9 Responses to “al_9x Was Right, My Router Is Safe”

  1. #1 frank goossens says:

    Noscript with "Allow script globally (dangerous)" indeed offers great non-disruptive protection, I have it installed on my wife's and father-in-law's PC's that way.

    So wouldn't it be great if there was alternative version of noscript that came with a minimal UI and non-script-blocking out of the box, aimed at non-techie users? call it "Secure browsing" & start protecting the non-geeky masses (even if not as thorough as in blocking mode)? :)

  2. #2 FirefoxFan says:

    @frank goossens
    Best and least disruptive protection would be if Firefox shipped with these additional features as default prefs, with the more user-troublesome ones exposed in the Firefox gui and the more dangerous ones kept under the hood.
    But that would mean Mozilla committing actual funds and staff to handing back a lot more control of the browser to the user than the Web wants them to..because the Web wants the lazy path to get at people's money and wants users to remain nice and ignorant about just how many holes most Web pages contain.

    Just saying :-) I'm pleased that Mozilla remain committed to the anarchy of Firefox overall. It could have been so much worse when they went corporate.
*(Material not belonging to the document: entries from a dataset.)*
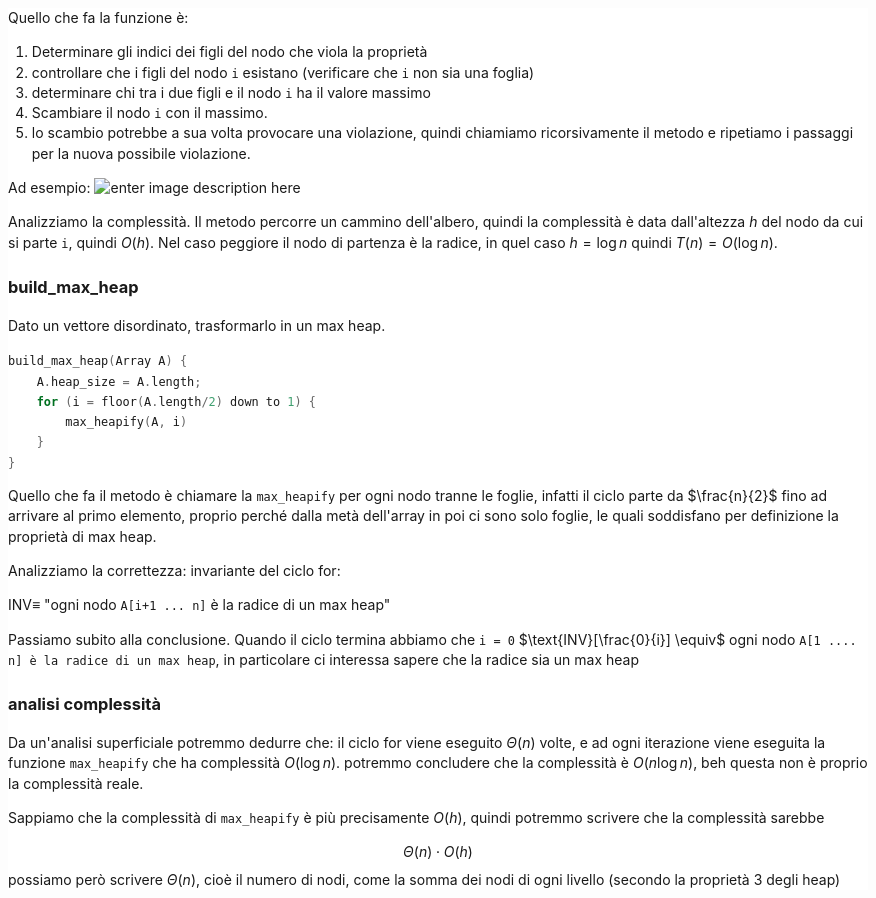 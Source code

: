 Quello che fa la funzione è:
1. Determinare gli indici dei figli del nodo che viola la proprietà
2. controllare che i figli del nodo `i` esistano (verificare che `i` non sia una foglia)
3. determinare chi tra i due figli e il nodo `i` ha il valore massimo
4. Scambiare il nodo `i` con il massimo.
5. lo scambio potrebbe a sua volta provocare una violazione, quindi chiamiamo ricorsivamente il metodo e ripetiamo i passaggi per la nuova possibile violazione.

Ad esempio:
![enter image description here](https://i.ibb.co/1XjMGZT/image.png)

 Analizziamo la complessità.
 Il metodo percorre un cammino dell'albero, quindi la complessità è data dall'altezza $h$ del nodo da cui si parte `i`, quindi $O(h)$. Nel caso peggiore il nodo di partenza è la radice, in quel caso $h = \log n$ quindi $T(n) = O(\log n)$.



### build_max_heap

Dato un vettore disordinato, trasformarlo in un max heap.

```c++
build_max_heap(Array A) {
	A.heap_size = A.length;
	for (i = floor(A.length/2) down to 1) {
		max_heapify(A, i)
	}  
}
```

Quello che fa il metodo è chiamare la `max_heapify` per ogni nodo tranne le foglie, infatti il ciclo parte da $\frac{n}{2}$ fino ad arrivare al primo elemento, proprio perché dalla metà dell'array in poi ci sono solo foglie, le quali soddisfano per definizione la proprietà di max heap.

Analizziamo la correttezza: invariante del ciclo for:

$\text{INV} \equiv$ "ogni nodo `A[i+1 ... n]` è la radice di un max heap"

Passiamo subito alla conclusione.
Quando il ciclo termina abbiamo che `i = 0`
$\text{INV}[\frac{0}{i}] \equiv$ ogni nodo `A[1 .... n] è la radice di un max heap`, in particolare ci interessa sapere che la radice sia un max heap


### analisi complessità

Da un'analisi superficiale potremmo dedurre che:
il ciclo for viene eseguito $\Theta(n)$ volte, e ad ogni iterazione viene eseguita la funzione `max_heapify` che ha complessità $O(\log n)$. potremmo concludere che la complessità è $O(n \log n)$, beh questa non è proprio la complessità reale.

Sappiamo che la complessità di `max_heapify` è più precisamente $O(h)$, quindi potremmo scrivere che la complessità sarebbe

$$\Theta(n) \cdot O(h)$$
possiamo però scrivere $\Theta(n)$, cioè il numero di nodi, come la somma dei nodi di ogni livello (secondo la proprietà 3 degli heap)
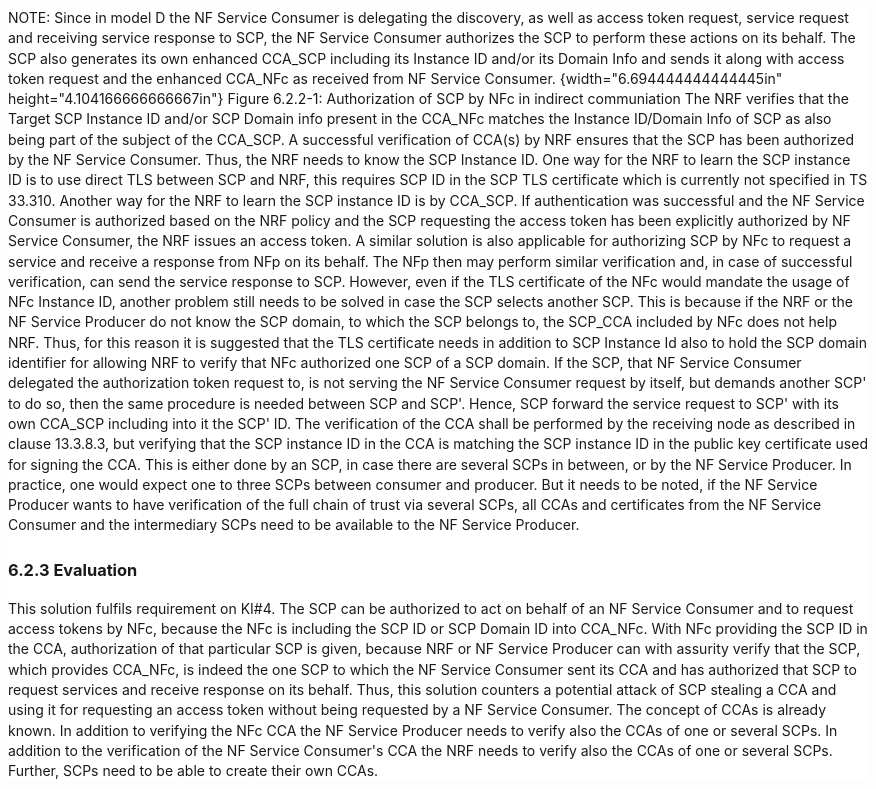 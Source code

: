 NOTE: Since in model D the NF Service Consumer is delegating the discovery, as
well as access token request, service request and receiving service response
to SCP, the NF Service Consumer authorizes the SCP to perform these actions on
its behalf.
The SCP also generates its own enhanced CCA_SCP including its Instance ID
and/or its Domain Info and sends it along with access token request and the
enhanced CCA_NFc as received from NF Service Consumer.
{width="6.694444444444445in" height="4.104166666666667in"}
Figure 6.2.2-1: Authorization of SCP by NFc in indirect communiation
The NRF verifies that the Target SCP Instance ID and/or SCP Domain info
present in the CCA_NFc matches the Instance ID/Domain Info of SCP as also
being part of the subject of the CCA_SCP. A successful verification of CCA(s)
by NRF ensures that the SCP has been authorized by the NF Service Consumer.
Thus, the NRF needs to know the SCP Instance ID. One way for the NRF to learn
the SCP instance ID is to use direct TLS between SCP and NRF, this requires
SCP ID in the SCP TLS certificate which is currently not specified in TS
33.310. Another way for the NRF to learn the SCP instance ID is by CCA_SCP.
If authentication was successful and the NF Service Consumer is authorized
based on the NRF policy and the SCP requesting the access token has been
explicitly authorized by NF Service Consumer, the NRF issues an access token.
A similar solution is also applicable for authorizing SCP by NFc to request a
service and receive a response from NFp on its behalf. The NFp then may
perform similar verification and, in case of successful verification, can send
the service response to SCP.
However, even if the TLS certificate of the NFc would mandate the usage of NFc
Instance ID, another problem still needs to be solved in case the SCP selects
another SCP. This is because if the NRF or the NF Service Producer do not know
the SCP domain, to which the SCP belongs to, the SCP_CCA included by NFc does
not help NRF. Thus, for this reason it is suggested that the TLS certificate
needs in addition to SCP Instance Id also to hold the SCP domain identifier
for allowing NRF to verify that NFc authorized one SCP of a SCP domain.
If the SCP, that NF Service Consumer delegated the authorization token request
to, is not serving the NF Service Consumer request by itself, but demands
another SCP\' to do so, then the same procedure is needed between SCP and
SCP\'. Hence, SCP forward the service request to SCP\' with its own CCA_SCP
including into it the SCP\' ID.
The verification of the CCA shall be performed by the receiving node as
described in clause 13.3.8.3, but verifying that the SCP instance ID in the
CCA is matching the SCP instance ID in the public key certificate used for
signing the CCA. This is either done by an SCP, in case there are several SCPs
in between, or by the NF Service Producer.
In practice, one would expect one to three SCPs between consumer and producer.
But it needs to be noted, if the NF Service Producer wants to have
verification of the full chain of trust via several SCPs, all CCAs and
certificates from the NF Service Consumer and the intermediary SCPs need to be
available to the NF Service Producer.
### 6.2.3 Evaluation
This solution fulfils requirement on KI#4. The SCP can be authorized to act on
behalf of an NF Service Consumer and to request access tokens by NFc, because
the NFc is including the SCP ID or SCP Domain ID into CCA_NFc. With NFc
providing the SCP ID in the CCA, authorization of that particular SCP is
given, because NRF or NF Service Producer can with assurity verify that the
SCP, which provides CCA_NFc, is indeed the one SCP to which the NF Service
Consumer sent its CCA and has authorized that SCP to request services and
receive response on its behalf.
Thus, this solution counters a potential attack of SCP stealing a CCA and
using it for requesting an access token without being requested by a NF
Service Consumer.
The concept of CCAs is already known. In addition to verifying the NFc CCA the
NF Service Producer needs to verify also the CCAs of one or several SCPs. In
addition to the verification of the NF Service Consumer\'s CCA the NRF needs
to verify also the CCAs of one or several SCPs. Further, SCPs need to be able
to create their own CCAs.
  3. #3 Hänsel Würstchen says:

    > my own home router had been vulnerable as well

    Please excuse my smartarseness, but I would argue that your home router is still vulnerable and you are now merely protected against attacks against your router utilising your Firefox installation.
    I value NoScript and I am happy about this feature but protecting silly home routers is nothing NoScript will ever be able to reliably achieve. Therefore you should make clear that this is only some sort of workaround for an issue which in most cases can only be fixed with a firmware upgrade.
    Thank you.

  4. #4 Giorgio says:

    @Hänsel Würstchen:
    Let me disagree. The issue at hand (which may be rectified by a firmware upgrade or, in some cases, specific firewall rules) is not a vulnerability per se, but it does become a vulnerability as soon as my web browser acts as a "proxy" between the internet and my LAN.
    Therefore if I browse the web only with Firefox + NoScript my router is safe, as the title says.
    This doesn't mean that as soon as a firmware upgrade is available I will refuse to install it ;)

  5. #5 Keith G says:

    @Hänsel Würstchen makes a valid point that the security vulnerability existing in the router is NOT fixed by NoScript. NoScript is only able to prevent your browser exploiting the vulnerability. But when your mother-in-law comes to stay and plugs her laptop running IE into your network, the routers vulnerability becomes a problem again, and there's nothing you can do about it.

  6. #6 Giorgio says:

    @Keith G:
    In fact, I never said that NoScript "fixes" your router.
    I just said that MY router is safe, since I browse the web only with Firefox + NoScript :)

  7. #7 Peter says:

    @ Keith G

    Maybe you’re having a wrong/bad router :-) My router only support’s Windows or Linux with Firefox incl. noscript and nothing else ;-)

  8. #8 Mark says:

    I'm glad I ran across this post - the original exploit had me worried. Glad, first, to find that I'm not the only one who took this seriously, and second, to find that there is a counter to it.